Case 2 (\(a \notin H\)): Since \([G:H] = 2\), there are exactly two distinct left cosets. By Property 1, \(H = eH\) is one of them; the other must be \(G \setminus H\), because the cosets partition \(G\) (Property 4). Since \(a \notin H\), the left coset \(aH\) equals \(G \setminus H\).

The analogous argument for right cosets shows there are exactly two right cosets, \(H\) and \(G \setminus H\), and \(Ha = G \setminus H\) because \(a \notin H\).

Therefore \(aH = G \setminus H = Ha\).

In both cases \(aH = Ha\). Since \(a\) was arbitrary, \(H \trianglelefteq G\). \(\blacksquare\)

(\(\Rightarrow\)) Suppose \(H \trianglelefteq G\), i.e., \(aH = Ha\) for every \(a \in G\).

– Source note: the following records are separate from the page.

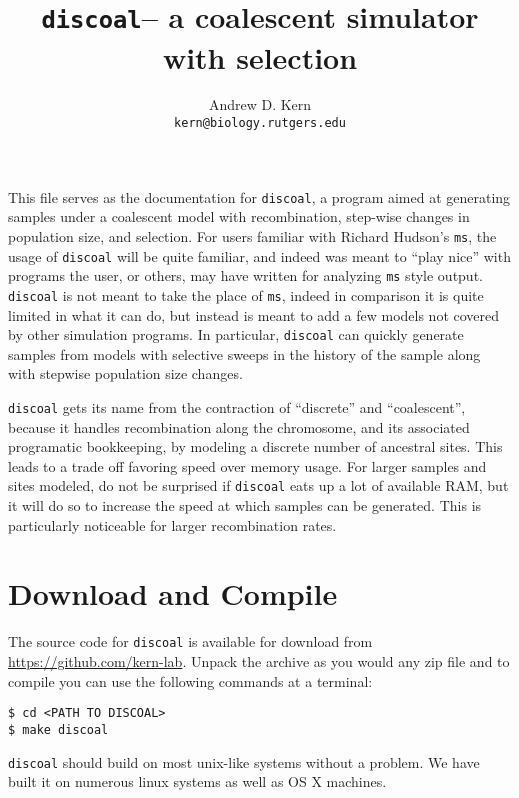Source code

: \documentclass[12pt]{article}
\begin{document}
%
\title{\textbf{\texttt{discoal}}-- a coalescent simulator with selection}
\author{Andrew D. Kern \\
\texttt{kern@biology.rutgers.edu}\\
}


\maketitle

This file serves as the documentation for \texttt{discoal}, a program aimed at generating samples 
under a coalescent model with recombination, step-wise changes in population size, and selection. 
For users familiar with Richard Hudson's \texttt{ms}, the usage of \texttt{discoal} will be quite
familiar, and indeed was meant to ``play nice'' with programs the user, or others, may have written 
for analyzing \texttt{ms} style output. \texttt{discoal} is not meant to take the place of \texttt{ms},
indeed in comparison it is quite limited in what it can do, but instead is meant to add a few models
not covered by other simulation programs. In particular, \texttt{discoal} can quickly generate samples 
from models with selective sweeps in the history of the sample along with stepwise population size
changes. 

\texttt{discoal} gets its name from the contraction of ``discrete'' and ``coalescent'', because it 
handles recombination along the chromosome, and its associated programatic bookkeeping, by modeling 
a discrete number of ancestral sites. This leads to a trade off favoring speed over memory usage. For larger samples
and sites modeled, do not be surprised if \texttt{discoal} eats up a lot of available RAM, but it will
do so to increase the speed at which samples can be generated. This is particularly noticeable for larger 
recombination rates.  

\section*{Download and Compile}
The source code for \texttt{discoal} is available for download from \url{https://github.com/kern-lab}. Unpack the archive as you would any zip file and to compile you can use the following commands at a terminal:

\begin{verbatim}
$ cd <PATH TO DISCOAL>
$ make discoal
\end{verbatim}

\texttt{discoal} should build on most unix-like systems without a problem. We have built it on numerous linux systems as
well as OS X machines.  
\end{document}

Fix \(x \in G\) and \(h \in H\). From \(xH = Hx\), the element \(xh \in xH\) also lies in \(Hx\), so there exists \(h' \in H\) with \(xh = h'x\). Multiplying on the right by \(x^{-1}\): \[ xhx^{-1} = h' \in H. \] Since \(h\) was arbitrary, \(xHx^{-1} \subseteq H\).

(\(\Leftarrow\)) Suppose \(xHx^{-1} \subseteq H\) for all \(x \in G\). Fix \(a \in G\).

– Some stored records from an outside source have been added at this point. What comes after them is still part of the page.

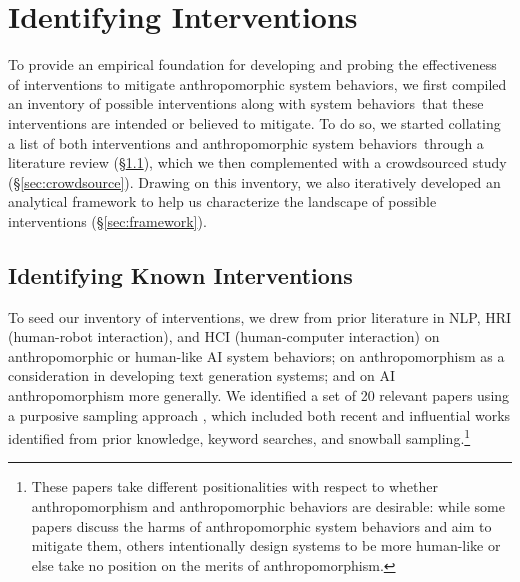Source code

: \documentclass[11pt]{article}
\newcounter{intervention}  %
\newcommand{\cb}{behaviors}
\begin{document}
\section{Identifying Interventions}
\label{methods}

To provide an empirical foundation for developing and probing the effectiveness of interventions to mitigate anthropomorphic system \cb, we first compiled an inventory of possible interventions along with system \cb~that these interventions are intended or believed to mitigate. 
To do so, we started collating a list of both interventions and anthropomorphic system \cb~through a literature review (\S\ref{sec:surv}), which we then complemented with a crowdsourced study (\S\ref{sec:crowdsource}). 
Drawing on this inventory, we also iteratively developed an analytical framework to help us characterize the landscape of possible interventions (\S\ref{sec:framework}). 


\subsection{Identifying Known Interventions}
\label{sec:surv}

To seed our inventory of interventions, we drew from prior literature in NLP, HRI (human-robot interaction), and HCI (human-computer interaction) on anthropomorphic or human-like AI system \cb; on anthropomorphism as a consideration in developing text generation systems; and on AI anthropomorphism more generally. 
We identified a set of 20 relevant papers using a purposive sampling approach \cite{palinkas2015purposeful}, which included both recent and influential works identified from prior knowledge, keyword searches, and snowball sampling.\footnote{These papers take different positionalities with respect to whether anthropomorphism and anthropomorphic behaviors are desirable: while some papers discuss the harms of anthropomorphic system behaviors and aim to mitigate them, others intentionally design systems to be more human-like or else take no position on the merits of anthropomorphism.} 
\end{document}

Applying the hypothesis with \(x = a\) gives \(aHa^{-1} \subseteq H\). Multiplying on the right by \(a\): \[ aH = (aHa^{-1})a \subseteq Ha. \]

Applying the hypothesis with \(x = a^{-1}\) gives \(a^{-1}Ha \subseteq H\). Multiplying on the left by \(a\): \[ Ha = a(a^{-1}Ha) \subseteq aH. \]

Combining both inclusions, \(aH = Ha\). Since \(a\) was arbitrary, \(H \trianglelefteq G\). \(\blacksquare\)

Step 1: Well-definedness of the operation. We must verify that the rule \[ (aH) \cdot (bH) := (ab)H \] defines a function \((G/H) \times (G/H) \to G/H\), i.e., the result depends only on the cosets \(aH\) and \(bH\), not on the chosen representatives \(a, b\). Concretely, if \(aH = a'H\) and \(bH = b'H\), we must show \((ab)H = (a'b')H\).

By Property 3 of Cosets (forward direction), \(aH = a'H\) implies \(a' \in aH\), so \(a' = ah_1\) for some \(h_1 \in H\). Similarly, \(b' = bh_2\) for some \(h_2 \in H\). Hence \[ a'b' = (ah_1)(bh_2) = a(h_1 b)h_2. \]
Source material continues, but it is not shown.